Архитектор по своему существу всегда абстрактен, но ему жизнь ставит задачу, чтобы он свои абстрактные формы построил, разместил так, чтобы образовались между ними полезные пространства для жизни, т. е. сама жизнь как низменное харчевое спекулятивное торговое состояние просит архитектора: «Облагородь меня, одень мою техническую пищеварительную требуху в высшую форму духа Искусства. Дай мне образ художественный, где бы я смогла после целого дня разных спекуляций отдохнуть. Дай мне дом, дай мне храм, дай мне художественный покой, где бы я от конторы дома доходного, банка и торговых рядов отдохнула в другом мире сочетаний».
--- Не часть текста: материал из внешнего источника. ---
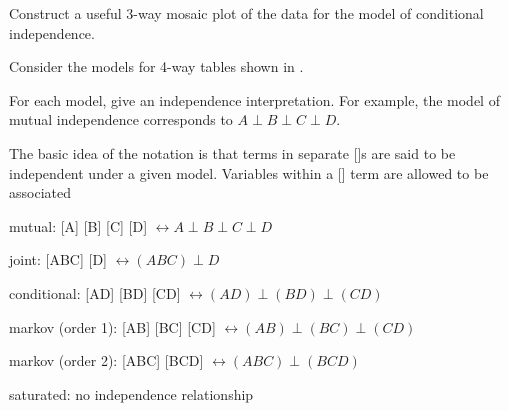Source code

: \documentclass[10pt]{report}\usepackage[]{graphicx}\usepackage[]{color}
\begin{document}
\begin{Exercises}
\begin{enumerate*}
      \item Construct a useful 3-way mosaic plot of the data for the model of conditional independence.
      \begin{ans}
      \end{ans}
      
    \end{enumerate*}

\exercise Consider the models for 4-way tables shown in . 
  \begin{enumerate*}
    \item For each model, give an independence interpretation.  For example, the model of mutual
    independence corresponds to $A \perp B \perp C \perp D$.
    \begin{ans}
    The basic idea of the notation is that terms in separate []s are said to be independent
    under a given model. Variables within a [] term are allowed to be associated
    \begin{itemize*}
      \item mutual: [A]  [B]  [C]  [D] $\leftrightarrow A \perp B \perp C \perp D$
      \item joint: [ABC]  [D] $\leftrightarrow (ABC) \perp D$
      \item conditional: [AD]  [BD]  [CD] $\leftrightarrow (AD) \perp (BD) \perp (CD)$
      \item markov (order 1): [AB]  [BC]  [CD] $\leftrightarrow (AB) \perp (BC) \perp (CD)$
      \item markov (order 2): [ABC]  [BCD] $\leftrightarrow (ABC) \perp (BCD)$
      \item saturated: no independence relationship
    \end{itemize*}
    \end{ans}
    

\end{enumerate*}
\end{Exercises}
\end{document}
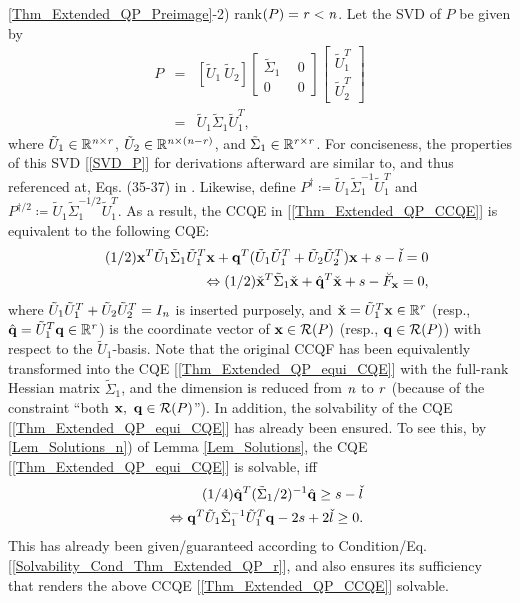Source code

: \documentclass[9pt,twocolumn,twoside,lineno]{pnas-new-1}
\newcommand{\beq}{\begin{eqnarray}}
\newcommand{\eeq}{\end{eqnarray}}
\newcommand{\bfx}{{\bf x}}
\newcommand{\bfq}{{\bf q}}
\newcommand{\real}{\mathbb{R}}
\newcommand{\calR}{{\mathcal R}}
\newcommand{\itn}{{\it n}}
\newcommand{\itr}{{\it r}}
\theoremstyle{remark}
\begin{document}
\noindent\ref{Thm_Extended_QP_Preimage}-2) rank$(P)=\itr<\itn$. Let the SVD of $P$ be given by
\beq
P&=&[\tilde U_1~\tilde U_2]\left[ \begin{array}{cc} \tilde\Sigma_1~~ & 0\\ 0~~ & 0\end{array}\right]\left[ \begin{array}{c} \tilde U_1^T\\\tilde U_2^T\end{array}\right]\nonumber\\
&=&\tilde U_1\tilde\Sigma_1\tilde U_1^T,\label{SVD_P}
\eeq
where $\tilde U_1\in\real^{{\it n}\times {\it r}}$, $\tilde U_2\in\real^{{\it n}\times ({\it n-r})}$, and $\tilde\Sigma_1\in\real^{{\it r}\times {\it r}}$. For conciseness, the properties of this SVD [\ref{SVD_P}] for derivations afterward are similar to, and thus referenced at, Eqs. (35-37) in \cite{LiLiHs:20}. Likewise, define $P^\dagger\coloneqq\tilde U_1\tilde\Sigma_1^{-1}\tilde U_1^T$ and $P^{\dagger/2}\coloneqq\tilde U_1\tilde\Sigma_1^{-1/2}\tilde U_1^T$. As a result, the CCQE in [\ref{Thm_Extended_QP_CCQE}] is equivalent to the following CQE:
\beq
&&(1/2)\bfx^T\tilde U_1\tilde\Sigma_1\tilde U_1^T\bfx+\bfq^T(\tilde U_1\tilde U_1^T+\tilde U_2\tilde U_2^T)\bfx+s-\check l=0\nonumber\\
&&\Leftrightarrow (1/2)\check\bfx^T\tilde\Sigma_1\check\bfx+\hat\bfq^T\check\bfx+s-\breve F_{\bfx}=0,
\label{Thm_Extended_QP_equi_CQE}
\eeq
where $\tilde U_1\tilde U_1^T+\tilde U_2\tilde U_2^T=I_\itn$ is inserted purposely, and $\check\bfx=\tilde U_1^T\bfx\in\real^\itr$ (resp., $\hat\bfq=\tilde U_1^T\bfq\in\real^\itr$) is the coordinate vector of $\bfx\in \calR(P)$ (resp., $\bfq\in \calR(P)$) with respect to the $\tilde U_1$-basis. Note that the original CCQF has been equivalently transformed into the CQE [\ref{Thm_Extended_QP_equi_CQE}] with the full-rank Hessian matrix $\tilde\Sigma_1$, and the dimension is reduced from $\itn$ to $\itr$ (because of the constraint ``both $\bfx,~\bfq\in\calR(P)$''). In addition, the solvability of the CQE [\ref{Thm_Extended_QP_equi_CQE}] has already been ensured. To see this, by \ref{Lem_Solutions_n}) of Lemma \ref{Lem_Solutions}, the CQE [\ref{Thm_Extended_QP_equi_CQE}] is solvable, iff
\beq
&&(1/4)\hat\bfq^T(\tilde\Sigma_1/2)^{-1}\hat\bfq\ge s-\check l\nonumber\\
&&\Leftrightarrow \bfq^T\tilde U_1\tilde\Sigma_1^{-1}\tilde U_1^T\bfq-2s+2\check l\ge 0.\nonumber
\eeq
This has already been given/guaranteed according to Condition/Eq. [\ref{Solvability_Cond_Thm_Extended_QP_r}], and also ensures its sufficiency that renders the above CCQE [\ref{Thm_Extended_QP_CCQE}] solvable.
\end{document}
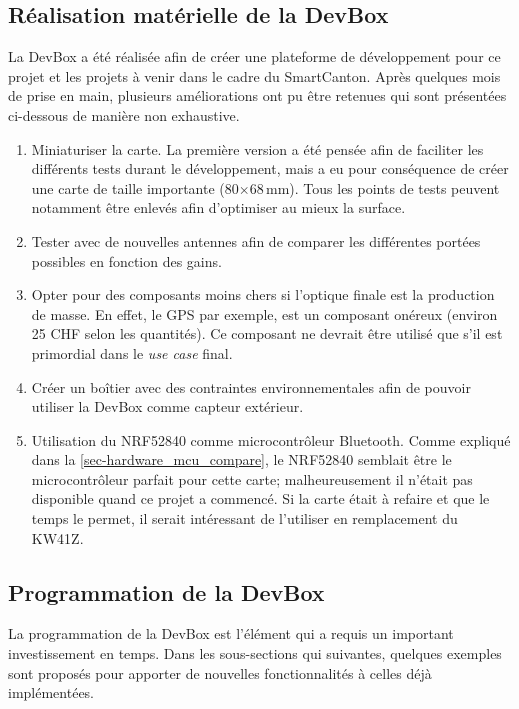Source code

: \subsection{Réalisation matérielle de la DevBox}

La DevBox a été réalisée afin de créer une plateforme de développement pour ce projet et les projets à venir dans le cadre du SmartCanton. Après quelques mois de prise en main, plusieurs améliorations ont pu être retenues qui sont présentées ci-dessous de manière non exhaustive.

\begin{enumerate}
    \item Miniaturiser la carte. La première version a été pensée afin de faciliter les différents tests durant le développement, mais a eu pour conséquence de créer une carte de taille importante (80$\times$68\,mm). Tous les points de tests peuvent notamment être enlevés afin d'optimiser au mieux la surface. 
    
    \item Tester avec de nouvelles antennes afin de comparer les différentes portées possibles en fonction des gains.
    
    \item Opter pour des composants moins chers si l'optique finale est la production de masse. En effet, le GPS par exemple, est un composant onéreux (environ 25 CHF selon les quantités). Ce composant ne devrait être utilisé que s'il est primordial dans le \textit{use case} final. 
    
    \item Créer un boîtier avec des contraintes environnementales afin de pouvoir utiliser la DevBox comme capteur extérieur.
    
    \item Utilisation du NRF52840 comme microcontrôleur Bluetooth. Comme expliqué dans la \cref{sec-hardware_mcu_compare}, le NRF52840 semblait être le microcontrôleur parfait pour cette carte; malheureusement il n'était pas disponible quand ce projet a commencé. Si la carte était à refaire et que le temps le permet, il serait intéressant de l'utiliser en remplacement du KW41Z.
\end{enumerate}


\subsection{Programmation de la DevBox}
\label{sec-improvements_devbox}
La programmation de la DevBox est l'élément qui a requis un important investissement en temps. Dans les sous-sections qui suivantes, quelques exemples sont proposés pour apporter de nouvelles fonctionnalités à celles déjà implémentées.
И архитектор, разжалобившись, дает ей обещание, что он разместит свои формы так, что между ними останется пространство, в которое жизнь сможет внести диваны, постели для своей берлоги. Это насильственная задача архитектору. Отсюда видно, что я понимаю архитектуру как деятельность вне всего утилитарного, архитектуру беспредметную, а следовательно, с особой идеологией, расходящейся с идеологией других идей. Так понимаю я все Искусство как свободную деятельность от всех экономическо-практических и религиозных идеологий.
Так я понимаю <и> всю природу и каждое ее сооружение, дерево, гору, камень, которые образуются в сооружения вне утилитарных замыслов для других замыслов.
Если ворона сядет или совьет гнездо на дереве или удод совьет в дупле гнездо, то это не значит, что дерево выросло для этой цели, а удод будет думать об этом дереве как дереве с конкретной практической задачей, что оно стул, а все остальные деревья будут для него абстрактны, не нужны.
Живопись Нового Искусства, или живопись в форме Нового Искусства, начала освобождаться от всех других содержаний, она наконец захотела <в>стать на свою самостоятельную дорогу и <в>стать на свое собственное содержание и иждивение.